Please retype the records below exactly as they appear, but leave out the pictures.

★ ★ ★

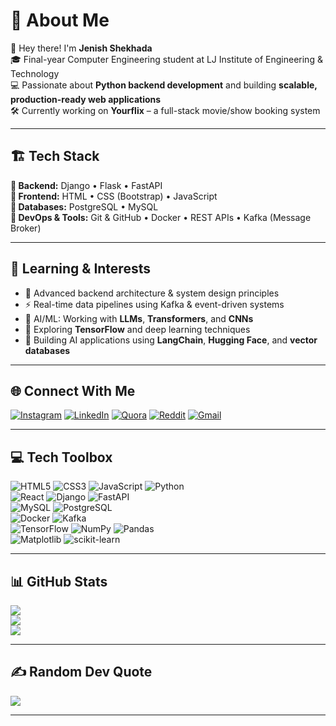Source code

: # 💫 About Me

🚀 Hey there! I'm **Jenish Shekhada**  
🎓 Final-year Computer Engineering student at LJ Institute of Engineering & Technology  
💻 Passionate about **Python backend development** and building **scalable, production-ready web applications**  
🛠️ Currently working on **Yourflix** – a full-stack movie/show booking system  

---

## 🏗️ Tech Stack

**🔹 Backend:** Django • Flask • FastAPI  
**🔹 Frontend:** HTML • CSS (Bootstrap) • JavaScript  
**🔹 Databases:** PostgreSQL • MySQL  
**🔹 DevOps & Tools:** Git & GitHub • Docker • REST APIs • Kafka (Message Broker)  

---

## 🌱 Learning & Interests

- 🧠 Advanced backend architecture & system design principles  
- ⚡ Real-time data pipelines using Kafka & event-driven systems  
- 🤖 AI/ML: Working with **LLMs**, **Transformers**, and **CNNs**  
- 🧪 Exploring **TensorFlow** and deep learning techniques  
- 🧾 Building AI applications using **LangChain**, **Hugging Face**, and **vector databases**

---

## 🌐 Connect With Me

[![Instagram](https://img.shields.io/badge/Instagram-%23E4405F.svg?logo=Instagram&logoColor=white)](https://instagram.com/j._r._shekhada) 
[![LinkedIn](https://img.shields.io/badge/LinkedIn-%230077B5.svg?logo=linkedin&logoColor=white)](https://linkedin.com/in/jenish-shekhada-ba4681314) 
[![Quora](https://img.shields.io/badge/Quora-%23B92B27.svg?logo=Quora&logoColor=white)](https://quora.com/profile/ShadowMonarch) 
[![Reddit](https://img.shields.io/badge/Reddit-%23FF4500.svg?logo=Reddit&logoColor=white)](https://reddit.com/user/Shadow_Monarch) 
[![Gmail](https://img.shields.io/badge/Email-D14836?logo=gmail&logoColor=white)](mailto:jenishshekhada7@gmail.com)  

---

## 💻 Tech Toolbox

![HTML5](https://img.shields.io/badge/html5-%23E34F26.svg?style=flat-square&logo=html5&logoColor=white) 
![CSS3](https://img.shields.io/badge/css3-%231572B6.svg?style=flat-square&logo=css3&logoColor=white) 
![JavaScript](https://img.shields.io/badge/javascript-%23323330.svg?style=flat-square&logo=javascript&logoColor=%23F7DF1E) 
![Python](https://img.shields.io/badge/python-3670A0?style=flat-square&logo=python&logoColor=ffdd54)  
![React](https://img.shields.io/badge/react-%2320232a.svg?style=flat-square&logo=react&logoColor=%2361DAFB) 
![Django](https://img.shields.io/badge/django-%23092E20.svg?style=flat-square&logo=django&logoColor=white) 
![FastAPI](https://img.shields.io/badge/fastapi-%2300C7B7.svg?style=flat-square&logo=fastapi&logoColor=white)  
![MySQL](https://img.shields.io/badge/mysql-4479A1.svg?style=flat-square&logo=mysql&logoColor=white) 
![PostgreSQL](https://img.shields.io/badge/postgresql-%23316192.svg?style=flat-square&logo=postgresql&logoColor=white)  
![Docker](https://img.shields.io/badge/docker-%230db7ed.svg?style=flat-square&logo=docker&logoColor=white) 
![Kafka](https://img.shields.io/badge/kafka-231F20.svg?style=flat-square&logo=apachekafka&logoColor=white)  
![TensorFlow](https://img.shields.io/badge/TensorFlow-%23FF6F00.svg?style=flat-square&logo=TensorFlow&logoColor=white) 
![NumPy](https://img.shields.io/badge/numpy-%23013243.svg?style=flat-square&logo=numpy&logoColor=white) 
![Pandas](https://img.shields.io/badge/pandas-%23150458.svg?style=flat-square&logo=pandas&logoColor=white)  
![Matplotlib](https://img.shields.io/badge/Matplotlib-%23ffffff.svg?style=flat-square&logo=Matplotlib&logoColor=black) 
![scikit-learn](https://img.shields.io/badge/scikit--learn-%23F7931E.svg?style=flat-square&logo=scikit-learn&logoColor=white)

---

## 📊 GitHub Stats

![](https://github-readme-stats.vercel.app/api?username=JRshekhada7&theme=radical&hide_border=false&include_all_commits=true&count_private=true)  
![](https://github-readme-streak-stats.herokuapp.com/?user=JRshekhada7&theme=radical&hide_border=false)  
![](https://github-readme-stats.vercel.app/api/top-langs/?username=JRshekhada7&theme=radical&hide_border=false&include_all_commits=true&count_private=true&layout=compact)

---

## ✍️ Random Dev Quote

![](https://quotes-github-readme.vercel.app/api?type=vertical&theme=dark)

---

<!-- Made with 💻 by Jenish | Inspired by GPRM (https://gprm.itsvg.in) -->
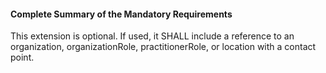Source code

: #### Complete Summary of the Mandatory Requirements

This extension is optional. If used, it SHALL include a reference to an organization, organizationRole, practitionerRole, or location with a contact point.
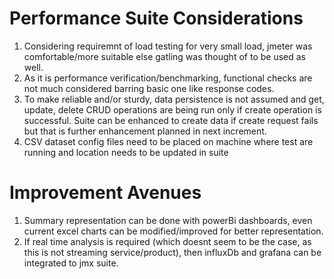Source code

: # Performance Suite Considerations

1. Considering requiremnt of load testing for very small load, jmeter was comfortable/more suitable else gatling was thought of to be used as well.
2. As it is performance verification/benchmarking, functional checks are not much considered barring basic one like response codes. 
3. To make reliable and/or sturdy, data persistence is not assumed and get, update, delete CRUD operations are being run only if create operation is successful. 
   Suite can be enhanced to create data if create request fails but that is further enhancement planned in next increment.
4. CSV dataset config files need to be placed on machine where test are running and location needs to be updated in suite

# Improvement Avenues
1. Summary representation can be done with powerBi dashboards, even current excel charts can be modified/improved for better representation. 
2. If real time analysis is required (which doesnt seem to be the case, as this is not streaming service/product), then influxDb and grafana can be integrated to jmx suite.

★ ★ ★

→ ANSWER TO THIS PROBLEM
Source code

: # 💫 About Me

🚀 Hey there! I'm **Jenish Shekhada**  
🎓 Final-year Computer Engineering student at LJ Institute of Engineering & Technology  
💻 Passionate about **Python backend development** and building **scalable, production-ready web applications**  
🛠️ Currently working on **Yourflix** – a full-stack movie/show booking system  

---

## 🏗️ Tech Stack

**🔹 Backend:** Django • Flask • FastAPI  
**🔹 Frontend:** HTML • CSS (Bootstrap) • JavaScript  
**🔹 Databases:** PostgreSQL • MySQL  
**🔹 DevOps & Tools:** Git & GitHub • Docker • REST APIs • Kafka (Message Broker)  

---

## 🌱 Learning & Interests

- 🧠 Advanced backend architecture & system design principles  
- ⚡ Real-time data pipelines using Kafka & event-driven systems  
- 🤖 AI/ML: Working with **LLMs**, **Transformers**, and **CNNs**  
- 🧪 Exploring **TensorFlow** and deep learning techniques  
- 🧾 Building AI applications using **LangChain**, **Hugging Face**, and **vector databases**

---

## 🌐 Connect With Me

[![Instagram](https://img.shields.io/badge/Instagram-%23E4405F.svg?logo=Instagram&logoColor=white)](https://instagram.com/j._r._shekhada) 
[![LinkedIn](https://img.shields.io/badge/LinkedIn-%230077B5.svg?logo=linkedin&logoColor=white)](https://linkedin.com/in/jenish-shekhada-ba4681314) 
[![Quora](https://img.shields.io/badge/Quora-%23B92B27.svg?logo=Quora&logoColor=white)](https://quora.com/profile/ShadowMonarch) 
[![Reddit](https://img.shields.io/badge/Reddit-%23FF4500.svg?logo=Reddit&logoColor=white)](https://reddit.com/user/Shadow_Monarch) 
[![Gmail](https://img.shields.io/badge/Email-D14836?logo=gmail&logoColor=white)](mailto:jenishshekhada7@gmail.com)  

---

## 💻 Tech Toolbox

![HTML5](https://img.shields.io/badge/html5-%23E34F26.svg?style=flat-square&logo=html5&logoColor=white) 
![CSS3](https://img.shields.io/badge/css3-%231572B6.svg?style=flat-square&logo=css3&logoColor=white) 
![JavaScript](https://img.shields.io/badge/javascript-%23323330.svg?style=flat-square&logo=javascript&logoColor=%23F7DF1E) 
![Python](https://img.shields.io/badge/python-3670A0?style=flat-square&logo=python&logoColor=ffdd54)  
![React](https://img.shields.io/badge/react-%2320232a.svg?style=flat-square&logo=react&logoColor=%2361DAFB) 
![Django](https://img.shields.io/badge/django-%23092E20.svg?style=flat-square&logo=django&logoColor=white) 
![FastAPI](https://img.shields.io/badge/fastapi-%2300C7B7.svg?style=flat-square&logo=fastapi&logoColor=white)  
![MySQL](https://img.shields.io/badge/mysql-4479A1.svg?style=flat-square&logo=mysql&logoColor=white) 
![PostgreSQL](https://img.shields.io/badge/postgresql-%23316192.svg?style=flat-square&logo=postgresql&logoColor=white)  
![Docker](https://img.shields.io/badge/docker-%230db7ed.svg?style=flat-square&logo=docker&logoColor=white) 
![Kafka](https://img.shields.io/badge/kafka-231F20.svg?style=flat-square&logo=apachekafka&logoColor=white)  
![TensorFlow](https://img.shields.io/badge/TensorFlow-%23FF6F00.svg?style=flat-square&logo=TensorFlow&logoColor=white) 
![NumPy](https://img.shields.io/badge/numpy-%23013243.svg?style=flat-square&logo=numpy&logoColor=white) 
![Pandas](https://img.shields.io/badge/pandas-%23150458.svg?style=flat-square&logo=pandas&logoColor=white)  
![Matplotlib](https://img.shields.io/badge/Matplotlib-%23ffffff.svg?style=flat-square&logo=Matplotlib&logoColor=black) 
![scikit-learn](https://img.shields.io/badge/scikit--learn-%23F7931E.svg?style=flat-square&logo=scikit-learn&logoColor=white)

---

## 📊 GitHub Stats

![](https://github-readme-stats.vercel.app/api?username=JRshekhada7&theme=radical&hide_border=false&include_all_commits=true&count_private=true)  
![](https://github-readme-streak-stats.herokuapp.com/?user=JRshekhada7&theme=radical&hide_border=false)  
![](https://github-readme-stats.vercel.app/api/top-langs/?username=JRshekhada7&theme=radical&hide_border=false&include_all_commits=true&count_private=true&layout=compact)

---

## ✍️ Random Dev Quote

![](https://quotes-github-readme.vercel.app/api?type=vertical&theme=dark)

---

<!-- Made with 💻 by Jenish | Inspired by GPRM (https://gprm.itsvg.in) -->
Source code

: #### Complete Summary of the Mandatory Requirements

This extension is optional. If used, it SHALL include a reference to an organization, organizationRole, practitionerRole, or location with a contact point.
Source code

: # Performance Suite Considerations

1. Considering requiremnt of load testing for very small load, jmeter was comfortable/more suitable else gatling was thought of to be used as well.
2. As it is performance verification/benchmarking, functional checks are not much considered barring basic one like response codes. 
3. To make reliable and/or sturdy, data persistence is not assumed and get, update, delete CRUD operations are being run only if create operation is successful. 
   Suite can be enhanced to create data if create request fails but that is further enhancement planned in next increment.
4. CSV dataset config files need to be placed on machine where test are running and location needs to be updated in suite

# Improvement Avenues
1. Summary representation can be done with powerBi dashboards, even current excel charts can be modified/improved for better representation. 
2. If real time analysis is required (which doesnt seem to be the case, as this is not streaming service/product), then influxDb and grafana can be integrated to jmx suite.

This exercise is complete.